Zero-terminated strings are pretty inflexible, often leads to either over- or under-sized strings, and are the main cause of those pesky buffer overflow problems. Not to mention that the usual usage patterns of zero-terminated strings are often slower than need be, since you constantly scan for the string length.

Here's my initial work on dynamically sized and length-counted strings, which should be both safer and faster than traditional zero-terminated static buffers.

Any feedback is welcome, especially bugreports (there might be some "knock head into table" bugs as well as off-by-one errors, let me know).

Ideas and/or code for additional functions or macros are welcome, as well as optimization ideas (mostly those that give a measurable benefit, but anything goes :)). The included example is *very* basic, but should be enough to get you started.
Posted on 2005-08-19 06:36:19 by f0dder
I don't have any bugreports but I've only glanced at the source.

My only initial suggestion would be that as a sister library someone should put together a complete set of conversion functions to and from the various numerical types. There already exists source code for those functions so it should be possible to write a set which use your dyn strings natively rather than wrapping existing one with zstring to dstr and vise versa conversions.

Regardless though I do want to say that I think this is a excellent library and is perhaps one which has been needed for a long time.

P.S. I normally don't correct spelling/grammer mistakes seeing as I make so many myself, but I suspect you ment to use the word misrepresented as opposed to misinterpreted in the copyright notice on dstring.inc.
Posted on 2005-08-19 07:07:47 by Eóin
Works like a charm.  Assembled clean & runs smooth.

-#2pencil-
Posted on 2005-08-19 07:53:48 by number2pencil

P.S. I normally don't correct spelling/grammer mistakes seeing as I make so many myself, but I suspect you ment to use the word misrepresented as opposed to misinterpreted in the copyright notice on dstring.inc.
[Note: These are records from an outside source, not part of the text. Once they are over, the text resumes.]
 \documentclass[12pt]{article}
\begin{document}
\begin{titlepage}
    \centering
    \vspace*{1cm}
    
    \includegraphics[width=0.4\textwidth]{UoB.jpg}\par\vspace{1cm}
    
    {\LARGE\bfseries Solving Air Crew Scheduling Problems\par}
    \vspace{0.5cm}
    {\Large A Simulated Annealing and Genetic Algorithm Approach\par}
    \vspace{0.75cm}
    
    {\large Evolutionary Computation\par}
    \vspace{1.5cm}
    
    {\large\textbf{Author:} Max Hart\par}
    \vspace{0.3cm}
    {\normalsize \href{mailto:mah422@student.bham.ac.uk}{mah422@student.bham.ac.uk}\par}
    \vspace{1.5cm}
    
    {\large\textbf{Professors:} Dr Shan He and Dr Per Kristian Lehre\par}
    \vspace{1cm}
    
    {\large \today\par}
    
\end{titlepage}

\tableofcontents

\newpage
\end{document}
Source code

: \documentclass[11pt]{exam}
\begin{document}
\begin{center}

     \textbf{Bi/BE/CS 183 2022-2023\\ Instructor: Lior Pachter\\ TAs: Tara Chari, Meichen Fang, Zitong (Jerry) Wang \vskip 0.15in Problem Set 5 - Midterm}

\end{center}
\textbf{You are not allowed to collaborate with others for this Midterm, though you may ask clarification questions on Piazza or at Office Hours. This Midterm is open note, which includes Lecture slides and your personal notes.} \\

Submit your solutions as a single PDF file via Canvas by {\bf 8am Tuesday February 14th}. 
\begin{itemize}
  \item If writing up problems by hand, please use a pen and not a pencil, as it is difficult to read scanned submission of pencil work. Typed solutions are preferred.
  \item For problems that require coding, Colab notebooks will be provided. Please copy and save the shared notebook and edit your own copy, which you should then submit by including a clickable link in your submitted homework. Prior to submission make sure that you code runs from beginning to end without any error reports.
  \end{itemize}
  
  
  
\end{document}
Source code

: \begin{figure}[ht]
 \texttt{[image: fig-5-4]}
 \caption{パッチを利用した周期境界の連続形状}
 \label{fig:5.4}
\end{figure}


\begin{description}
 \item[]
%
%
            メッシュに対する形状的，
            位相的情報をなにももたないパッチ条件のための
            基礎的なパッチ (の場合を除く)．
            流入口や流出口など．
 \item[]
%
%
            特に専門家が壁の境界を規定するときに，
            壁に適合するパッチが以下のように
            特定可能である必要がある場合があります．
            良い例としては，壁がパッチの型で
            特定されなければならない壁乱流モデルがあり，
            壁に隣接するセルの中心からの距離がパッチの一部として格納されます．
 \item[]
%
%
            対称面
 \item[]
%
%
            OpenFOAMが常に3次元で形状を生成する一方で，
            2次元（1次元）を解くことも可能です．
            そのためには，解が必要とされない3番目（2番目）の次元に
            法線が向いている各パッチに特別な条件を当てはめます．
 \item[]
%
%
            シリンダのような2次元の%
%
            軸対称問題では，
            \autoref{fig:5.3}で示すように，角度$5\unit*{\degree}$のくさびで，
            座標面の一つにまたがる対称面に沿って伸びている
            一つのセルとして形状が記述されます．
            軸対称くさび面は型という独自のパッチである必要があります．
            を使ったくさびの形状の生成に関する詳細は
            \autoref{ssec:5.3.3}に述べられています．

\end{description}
Did you do that on purpose?  ;)
Posted on 2005-08-19 09:39:40 by roticv
Heh, I thought I had written misrepresented - interesting :) (I hope the code doesn't have that kind of brainfarts... I did double-check it and have a few runs with OllyDbg, but again - more testing for the win).

Number conversion could be pretty decent - initially handling up to 64bit signed/unsigned and hexadecimal conversions. sprintf-style formatting would also be nifty.

Once the base library is done, I'll probably write some C++ wrapper class for it; std::string is pretty swell and all that, but it doesn't always give me what I need. I'll probably also convert the library to FASM, to get rid of the dependency on a legacy assembler like MASM (though I'll still continue full interface compatibility with MASM).

I'll be leaving for a 12-hour night shift in a couple hours, that should give me plenty of coding time :D
Posted on 2005-08-19 11:02:03 by f0dder
"knock head into table" bugs


In fact, there is one in the dstr_free procedure ... the memory pointer in gets zeroed before testing if it points to memory that should be deallocated.
Posted on 2005-08-20 13:29:51 by Frank
Thanks for reporting - dunno what I was thinking when I wrote the code. Fixed in source, will update the .zip somewhat later (want to rewrite the stuff in FASM first).
Posted on 2005-08-20 16:40:06 by f0dder
roticv, I wish I did that on purpose but unfortunatly no :sad: .
Posted on 2005-08-20 17:46:05 by Eóin
f0dder, it was my pleasure  :-)

Keep up the good work. I'm looking forward to the FASM version.
Posted on 2005-08-20 22:38:10 by Frank
Whoo~hoo. I like this. I have confused with the string alqorithm.


CTEXT MACRO y:VARARG
LOCAL sym

CONST segment
IFIDNI <y>,<>
sym db 0
ELSE
sym db y,0
ENDIF
CONST ends

EXITM <OFFSET sym>
ENDM
Posted on 2005-08-21 23:35:37 by realvampire

Thanks for reporting - dunno what I was thinking when I wrote the code. Fixed in source, will update the .zip somewhat later (want to rewrite the stuff in FASM first).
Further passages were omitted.